Australia’s agricultural minister has been touring the UK and Europe to promote export trade following the UK-Australia free-trade deal.

The trade deal has been criticised by the UK farming industry and in November 2022, former Defra secretary George Eustice told the House of Commons it was “not actually a very good deal for the UK”.

Senator Murray Watt visited the Tate & Lyle sugar refinery in London on 17 January as part of the trip.

See also: Australia-UK free trade deal approval reignites farmer concerns

Mr Watt said Australia wanted to get more sugar into the UK as quickly as possible and companies such as Tate & Lyle were keen to see that product coming in as well.

Gerald Mason, senior vice-president of Tate & Lyle, suggested the first cargo should arrive from Australia before the summer.

Mr Mason said Australian sugar will be some of the most expensive, but it meets the highest ethical and environmental standards in the world, noting that is what consumers in the UK are looking for.

Andrew Ward, Lincolnshire farmer and sugar beet grower said Australia and New Zealand are running their hands with glee.

“They can’t believe they didn’t have to make any concessions to get the crown jewels from us. The government and the Department for International Trade have sold the UK sugar producing industry down the Murray River,” said Mr Ward.

“They said after Brexit they won’t allow imports grown to lower standards than our own produce.

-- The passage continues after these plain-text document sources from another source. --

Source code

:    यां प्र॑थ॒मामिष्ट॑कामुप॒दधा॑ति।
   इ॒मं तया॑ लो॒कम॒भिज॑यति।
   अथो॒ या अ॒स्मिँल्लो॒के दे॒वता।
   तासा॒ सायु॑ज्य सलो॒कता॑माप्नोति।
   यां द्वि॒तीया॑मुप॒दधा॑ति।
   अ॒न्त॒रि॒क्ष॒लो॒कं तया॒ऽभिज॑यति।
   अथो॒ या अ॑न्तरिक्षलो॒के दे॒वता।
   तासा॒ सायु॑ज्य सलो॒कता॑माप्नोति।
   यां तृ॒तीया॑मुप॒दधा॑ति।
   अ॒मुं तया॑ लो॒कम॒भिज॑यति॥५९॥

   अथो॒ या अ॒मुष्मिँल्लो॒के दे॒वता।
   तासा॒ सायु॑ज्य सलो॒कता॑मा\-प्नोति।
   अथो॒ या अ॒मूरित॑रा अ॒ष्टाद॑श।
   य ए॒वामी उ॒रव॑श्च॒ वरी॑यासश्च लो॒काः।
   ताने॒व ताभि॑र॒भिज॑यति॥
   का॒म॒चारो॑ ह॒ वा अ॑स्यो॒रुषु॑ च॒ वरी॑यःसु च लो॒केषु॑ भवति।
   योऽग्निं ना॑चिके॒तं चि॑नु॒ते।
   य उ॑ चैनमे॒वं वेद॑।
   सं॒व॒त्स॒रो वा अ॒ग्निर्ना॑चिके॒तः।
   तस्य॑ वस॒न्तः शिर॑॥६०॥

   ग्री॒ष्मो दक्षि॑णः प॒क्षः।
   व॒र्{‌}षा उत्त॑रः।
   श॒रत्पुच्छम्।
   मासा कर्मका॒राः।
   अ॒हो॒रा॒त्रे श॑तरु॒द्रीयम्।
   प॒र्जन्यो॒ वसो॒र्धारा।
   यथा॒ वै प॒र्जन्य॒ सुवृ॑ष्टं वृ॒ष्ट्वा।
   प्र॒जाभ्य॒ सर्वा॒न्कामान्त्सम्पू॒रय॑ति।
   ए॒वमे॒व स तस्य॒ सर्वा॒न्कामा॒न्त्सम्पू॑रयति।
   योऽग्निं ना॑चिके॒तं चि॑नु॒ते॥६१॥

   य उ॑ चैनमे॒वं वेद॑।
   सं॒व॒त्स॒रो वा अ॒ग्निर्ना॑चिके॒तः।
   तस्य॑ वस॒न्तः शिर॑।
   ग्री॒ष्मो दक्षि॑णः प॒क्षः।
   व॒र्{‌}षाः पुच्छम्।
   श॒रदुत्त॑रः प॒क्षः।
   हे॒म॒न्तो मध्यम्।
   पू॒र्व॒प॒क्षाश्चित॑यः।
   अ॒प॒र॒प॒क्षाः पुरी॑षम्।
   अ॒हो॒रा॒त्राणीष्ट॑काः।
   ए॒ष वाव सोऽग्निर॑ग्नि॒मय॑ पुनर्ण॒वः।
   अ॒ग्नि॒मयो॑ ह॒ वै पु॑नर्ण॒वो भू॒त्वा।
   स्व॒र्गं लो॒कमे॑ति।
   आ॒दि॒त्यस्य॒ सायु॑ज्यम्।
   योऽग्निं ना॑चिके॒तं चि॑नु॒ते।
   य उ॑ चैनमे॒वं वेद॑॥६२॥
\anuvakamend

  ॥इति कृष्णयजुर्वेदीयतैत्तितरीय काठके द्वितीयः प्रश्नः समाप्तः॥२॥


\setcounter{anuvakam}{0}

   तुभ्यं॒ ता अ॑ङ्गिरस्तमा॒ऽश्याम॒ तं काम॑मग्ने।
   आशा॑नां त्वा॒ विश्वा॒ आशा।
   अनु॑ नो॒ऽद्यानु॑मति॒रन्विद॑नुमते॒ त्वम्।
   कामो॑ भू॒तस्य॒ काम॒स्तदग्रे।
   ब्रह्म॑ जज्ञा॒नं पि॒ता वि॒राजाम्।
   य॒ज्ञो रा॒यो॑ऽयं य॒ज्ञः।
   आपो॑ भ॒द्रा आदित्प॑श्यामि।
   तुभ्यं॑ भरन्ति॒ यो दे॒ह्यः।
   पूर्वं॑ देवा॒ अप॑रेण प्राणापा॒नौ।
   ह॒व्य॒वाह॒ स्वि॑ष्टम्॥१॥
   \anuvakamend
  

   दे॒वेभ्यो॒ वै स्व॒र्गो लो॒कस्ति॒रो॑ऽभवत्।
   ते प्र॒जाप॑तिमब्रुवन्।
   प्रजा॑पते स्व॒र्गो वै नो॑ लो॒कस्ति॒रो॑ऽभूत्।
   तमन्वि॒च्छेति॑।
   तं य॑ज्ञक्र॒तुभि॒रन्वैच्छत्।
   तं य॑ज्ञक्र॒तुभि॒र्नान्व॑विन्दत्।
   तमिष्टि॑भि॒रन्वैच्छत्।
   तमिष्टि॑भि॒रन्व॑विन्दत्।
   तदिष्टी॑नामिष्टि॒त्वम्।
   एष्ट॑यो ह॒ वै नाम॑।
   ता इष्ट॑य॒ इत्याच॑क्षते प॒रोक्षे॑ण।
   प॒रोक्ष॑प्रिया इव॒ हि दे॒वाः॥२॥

That is not the case because Australian farmers can use about 25 chemicals banned here, such as paraquat, which has been banned here since 2003.”

Wider visit

Mr Watt has been promoting the sustainability records of Australia’s agricultural industry and the work being done by Australian farmers to reduce emissions by the sector and improve sustainability.

A climate change bill was passed in Australia in 2022, which put into law a target of emissions reaching net zero by 2050, with a 43% reduction by 2030.

In an interview with ABC radio on 20 January, Mr Watt said he expected Asian countries to remain Australia’s major export market for agricultural produce, but suggested that the UK and EU still represent high-value markets, with consumers willing to pay good prices for premium products.

“We don’t think there’s really a risk of our products flooding the market in the UK, but even the extra quotas that have been negotiated under the [free-trade] agreement represent a really substantial gain for agricultural producers in Australia,” he said.

“We want to be able to get as much product in under that agreement as we possibly can, as quickly as we can.”

Political kickback

Responding to the threat of increased imports, Baroness Christine Humphreys, leader of the Welsh Liberal Democrats in the Lords, said: “Both New Zealand and Australia will have almost unfettered access to the UK market, and this places UK and Welsh farmers at significant risk, with, apparently, almost nothing gained in return.”